■ **To do**
Every line from the top of the records through the one bearing "### Chilkat PowerShell SSH/SFTP 模块" is to be reproduced exactly, and pictures are to be left out.

(Beginning of Material to process)

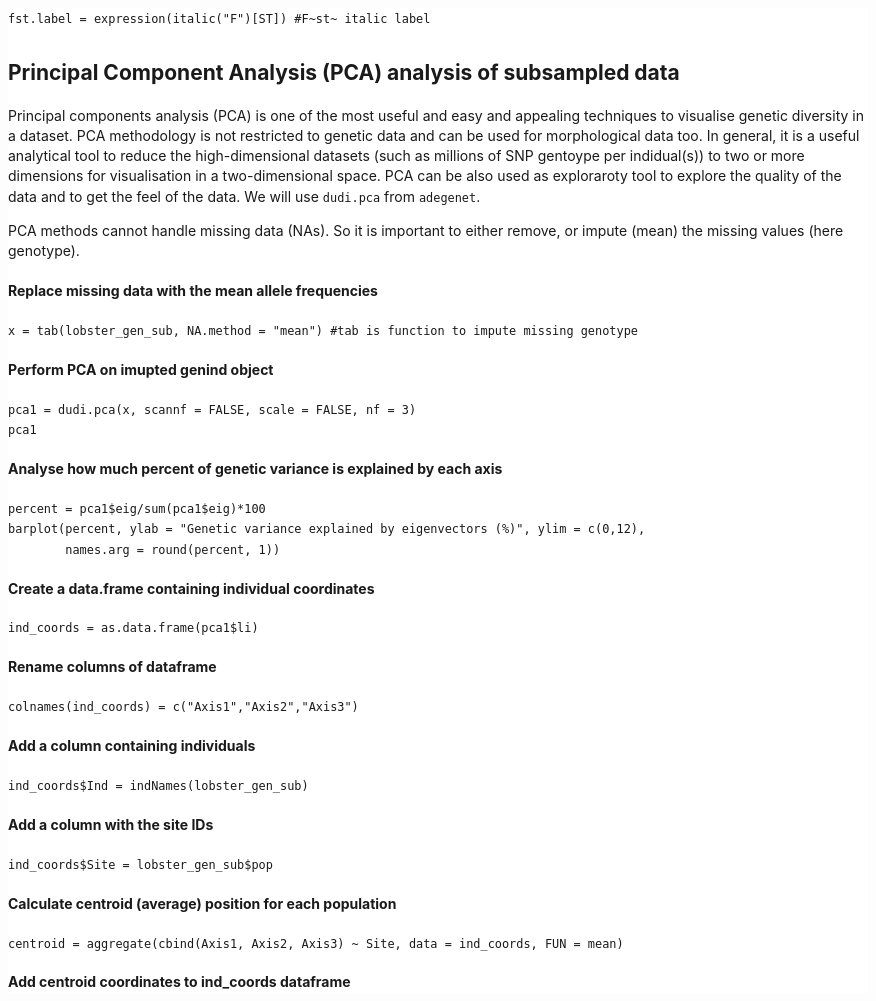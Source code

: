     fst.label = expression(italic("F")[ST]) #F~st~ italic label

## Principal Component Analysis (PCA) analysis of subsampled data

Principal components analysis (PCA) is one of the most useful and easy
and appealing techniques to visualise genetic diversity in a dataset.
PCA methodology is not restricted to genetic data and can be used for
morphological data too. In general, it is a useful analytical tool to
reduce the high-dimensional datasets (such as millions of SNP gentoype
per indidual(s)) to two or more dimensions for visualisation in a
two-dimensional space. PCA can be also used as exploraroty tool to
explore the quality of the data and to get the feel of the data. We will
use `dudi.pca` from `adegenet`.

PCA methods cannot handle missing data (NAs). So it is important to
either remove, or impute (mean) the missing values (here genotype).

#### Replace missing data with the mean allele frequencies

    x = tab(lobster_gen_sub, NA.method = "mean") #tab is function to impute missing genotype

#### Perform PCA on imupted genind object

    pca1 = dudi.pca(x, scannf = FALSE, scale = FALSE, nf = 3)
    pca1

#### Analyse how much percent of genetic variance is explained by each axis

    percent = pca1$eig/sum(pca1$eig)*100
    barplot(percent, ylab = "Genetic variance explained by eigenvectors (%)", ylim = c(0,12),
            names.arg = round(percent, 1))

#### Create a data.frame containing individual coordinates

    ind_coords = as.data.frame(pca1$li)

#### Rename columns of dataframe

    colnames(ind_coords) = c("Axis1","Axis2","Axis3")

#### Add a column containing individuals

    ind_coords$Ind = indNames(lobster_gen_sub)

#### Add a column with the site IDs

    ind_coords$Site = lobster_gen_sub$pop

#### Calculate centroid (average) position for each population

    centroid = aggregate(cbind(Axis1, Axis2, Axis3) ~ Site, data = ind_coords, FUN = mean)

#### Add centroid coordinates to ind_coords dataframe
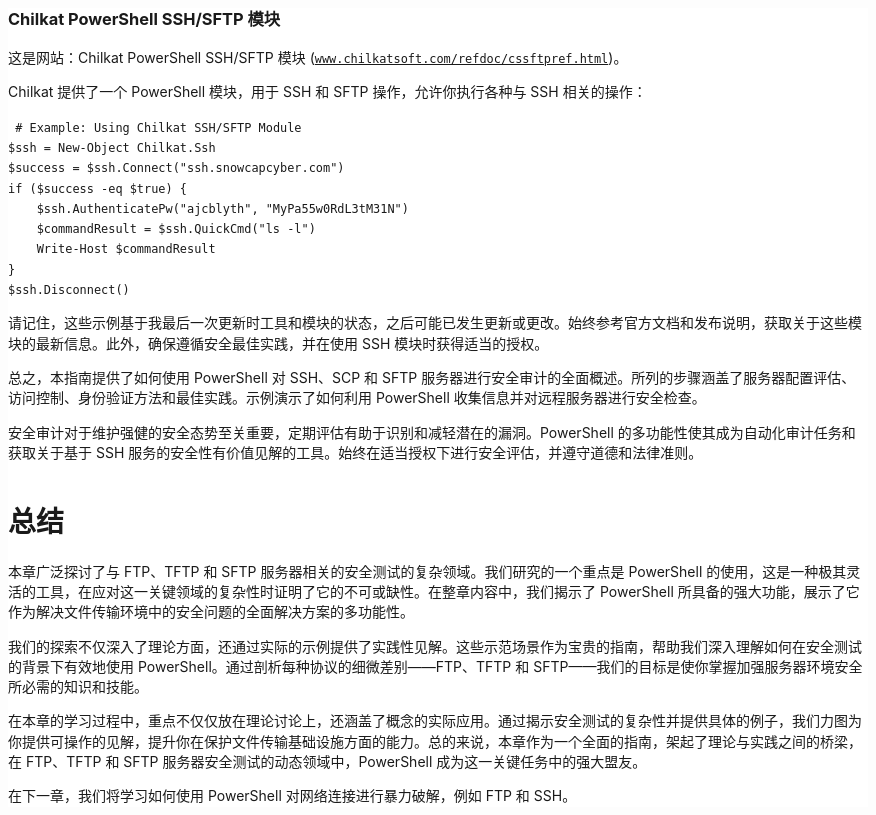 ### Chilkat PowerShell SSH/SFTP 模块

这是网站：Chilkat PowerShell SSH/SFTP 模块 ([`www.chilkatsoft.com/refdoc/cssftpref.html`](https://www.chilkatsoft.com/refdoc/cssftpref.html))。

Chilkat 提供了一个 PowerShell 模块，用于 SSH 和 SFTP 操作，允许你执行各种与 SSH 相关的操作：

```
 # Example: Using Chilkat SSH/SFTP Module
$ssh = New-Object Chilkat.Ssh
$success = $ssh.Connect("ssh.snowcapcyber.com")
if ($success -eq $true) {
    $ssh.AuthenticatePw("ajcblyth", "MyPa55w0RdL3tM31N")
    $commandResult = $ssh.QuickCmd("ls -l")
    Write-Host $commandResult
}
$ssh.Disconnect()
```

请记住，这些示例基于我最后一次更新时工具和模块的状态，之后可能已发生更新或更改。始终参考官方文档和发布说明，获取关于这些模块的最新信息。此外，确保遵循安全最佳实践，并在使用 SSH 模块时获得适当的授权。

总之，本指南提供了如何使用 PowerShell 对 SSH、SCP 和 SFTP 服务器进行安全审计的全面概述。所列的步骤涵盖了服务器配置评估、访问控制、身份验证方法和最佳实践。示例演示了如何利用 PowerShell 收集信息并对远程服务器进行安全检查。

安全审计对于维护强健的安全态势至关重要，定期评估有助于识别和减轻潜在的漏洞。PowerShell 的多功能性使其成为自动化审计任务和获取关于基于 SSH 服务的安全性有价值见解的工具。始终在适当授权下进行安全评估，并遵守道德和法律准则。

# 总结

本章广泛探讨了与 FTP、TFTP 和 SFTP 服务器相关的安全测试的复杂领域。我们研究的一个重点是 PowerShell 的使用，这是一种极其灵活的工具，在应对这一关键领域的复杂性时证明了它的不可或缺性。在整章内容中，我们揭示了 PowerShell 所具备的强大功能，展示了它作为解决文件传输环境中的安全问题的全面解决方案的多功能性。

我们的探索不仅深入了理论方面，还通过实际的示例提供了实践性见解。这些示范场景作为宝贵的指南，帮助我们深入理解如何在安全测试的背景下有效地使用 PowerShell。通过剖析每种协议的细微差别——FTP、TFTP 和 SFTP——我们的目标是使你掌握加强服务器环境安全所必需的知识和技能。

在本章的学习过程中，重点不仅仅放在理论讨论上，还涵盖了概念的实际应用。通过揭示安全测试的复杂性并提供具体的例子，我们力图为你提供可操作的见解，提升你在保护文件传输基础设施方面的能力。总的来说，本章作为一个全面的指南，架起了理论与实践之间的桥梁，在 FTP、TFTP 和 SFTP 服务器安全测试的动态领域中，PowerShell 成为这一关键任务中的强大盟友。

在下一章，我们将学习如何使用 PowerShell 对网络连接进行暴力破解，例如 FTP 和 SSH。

(End of Material to process)

■ **Response for this exercise**
Source code

:     fst.label = expression(italic("F")[ST]) #F~st~ italic label

## Principal Component Analysis (PCA) analysis of subsampled data

Principal components analysis (PCA) is one of the most useful and easy
and appealing techniques to visualise genetic diversity in a dataset.
PCA methodology is not restricted to genetic data and can be used for
morphological data too. In general, it is a useful analytical tool to
reduce the high-dimensional datasets (such as millions of SNP gentoype
per indidual(s)) to two or more dimensions for visualisation in a
two-dimensional space. PCA can be also used as exploraroty tool to
explore the quality of the data and to get the feel of the data. We will
use `dudi.pca` from `adegenet`.

PCA methods cannot handle missing data (NAs). So it is important to
either remove, or impute (mean) the missing values (here genotype).

#### Replace missing data with the mean allele frequencies

    x = tab(lobster_gen_sub, NA.method = "mean") #tab is function to impute missing genotype

#### Perform PCA on imupted genind object

    pca1 = dudi.pca(x, scannf = FALSE, scale = FALSE, nf = 3)
    pca1

#### Analyse how much percent of genetic variance is explained by each axis

    percent = pca1$eig/sum(pca1$eig)*100
    barplot(percent, ylab = "Genetic variance explained by eigenvectors (%)", ylim = c(0,12),
            names.arg = round(percent, 1))

#### Create a data.frame containing individual coordinates

    ind_coords = as.data.frame(pca1$li)

#### Rename columns of dataframe

    colnames(ind_coords) = c("Axis1","Axis2","Axis3")

#### Add a column containing individuals

    ind_coords$Ind = indNames(lobster_gen_sub)

#### Add a column with the site IDs

    ind_coords$Site = lobster_gen_sub$pop

#### Calculate centroid (average) position for each population

    centroid = aggregate(cbind(Axis1, Axis2, Axis3) ~ Site, data = ind_coords, FUN = mean)

#### Add centroid coordinates to ind_coords dataframe
 ### Chilkat PowerShell SSH/SFTP 模块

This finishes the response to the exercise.